It’s hard to believe this play is adapted from a novel that’s almost 100 years old, set in the 300 years before that. Given the topicality of gender fluidity it feels bang up-to-date. Great timing.
Inspired by Virginia Woolf’s relationship with Vita Sackville-West, it’s been adapted before as a film (with Tilda Swinton) and as a solo stage performance, but I think this is the first fully formed play. It brings adapter Neil Bartlett and director Michael Grandage back to our stages after a few years away, and pairs relative newcomer Emma Corrin with stage veteran Deborah Findlay.
It starts at the end of the sixteenth century, when the teenage Orlando is a page to Elizabeth I, and sweeps through the next twenty years of his life across three centuries and two countries during which time they change sex more than once and encounter a whole host of historical and literary characters. Its feminist perspective just a decade after women first voted was way ahead of its time and it’s cry for gender and sexual liberation even further ahead.
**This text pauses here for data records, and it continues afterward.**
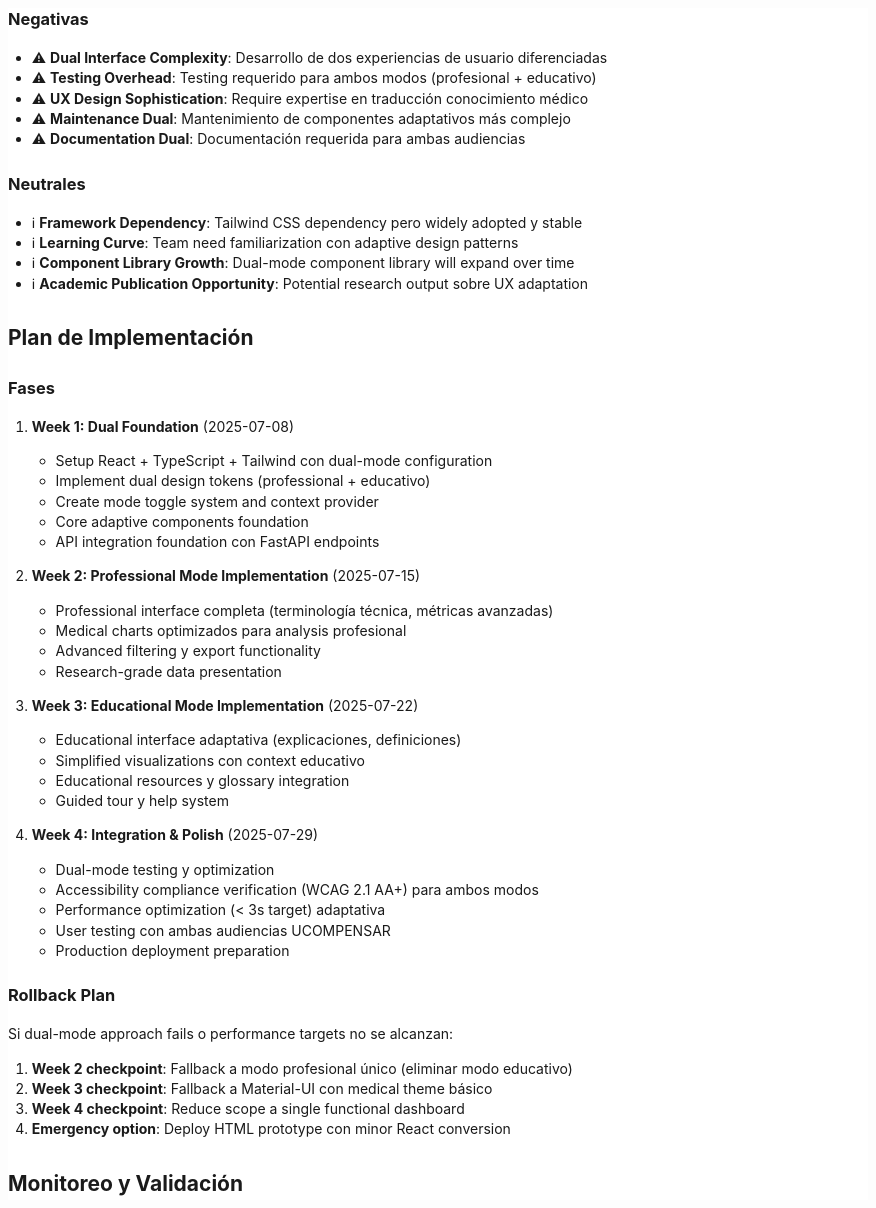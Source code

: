 ### Negativas
- ⚠️ **Dual Interface Complexity**: Desarrollo de dos experiencias de usuario diferenciadas
- ⚠️ **Testing Overhead**: Testing requerido para ambos modos (profesional + educativo)
- ⚠️ **UX Design Sophistication**: Require expertise en traducción conocimiento médico
- ⚠️ **Maintenance Dual**: Mantenimiento de componentes adaptativos más complejo
- ⚠️ **Documentation Dual**: Documentación requerida para ambas audiencias

### Neutrales
- ℹ️ **Framework Dependency**: Tailwind CSS dependency pero widely adopted y stable
- ℹ️ **Learning Curve**: Team need familiarization con adaptive design patterns
- ℹ️ **Component Library Growth**: Dual-mode component library will expand over time
- ℹ️ **Academic Publication Opportunity**: Potential research output sobre UX adaptation

## Plan de Implementación

### Fases

1. **Week 1: Dual Foundation** (2025-07-08)
   - Setup React + TypeScript + Tailwind con dual-mode configuration
   - Implement dual design tokens (professional + educativo)
   - Create mode toggle system and context provider
   - Core adaptive components foundation
   - API integration foundation con FastAPI endpoints

2. **Week 2: Professional Mode Implementation** (2025-07-15)
   - Professional interface completa (terminología técnica, métricas avanzadas)
   - Medical charts optimizados para analysis profesional
   - Advanced filtering y export functionality
   - Research-grade data presentation

3. **Week 3: Educational Mode Implementation** (2025-07-22)
   - Educational interface adaptativa (explicaciones, definiciones)
   - Simplified visualizations con context educativo
   - Educational resources y glossary integration
   - Guided tour y help system

4. **Week 4: Integration & Polish** (2025-07-29)
   - Dual-mode testing y optimization
   - Accessibility compliance verification (WCAG 2.1 AA+) para ambos modos
   - Performance optimization (< 3s target) adaptativa
   - User testing con ambas audiencias UCOMPENSAR
   - Production deployment preparation

### Rollback Plan
Si dual-mode approach fails o performance targets no se alcanzan:
1. **Week 2 checkpoint**: Fallback a modo profesional único (eliminar modo educativo)
2. **Week 3 checkpoint**: Fallback a Material-UI con medical theme básico
3. **Week 4 checkpoint**: Reduce scope a single functional dashboard
4. **Emergency option**: Deploy HTML prototype con minor React conversion

## Monitoreo y Validación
Bartlett’s adaptation playfully updates Woolf’s language without interfering with her intentions. She’s onstage much of the time as narrator(s); the moment when you first meet her (them) is a delight. The nine actors play a multitude of roles of both sexes too in a virtuoso ensemble performance greeted by loud cheers at the curtain. Deborah Findlay is thoroughly engaging as Orlando’s loyal retainer, talking direct to the audience, cheekily, also narrating. I was hugely impressed by Emma Corrin in what I think is only her second West End performance.
It’s only 80 minutes but it’s a delightful concoction.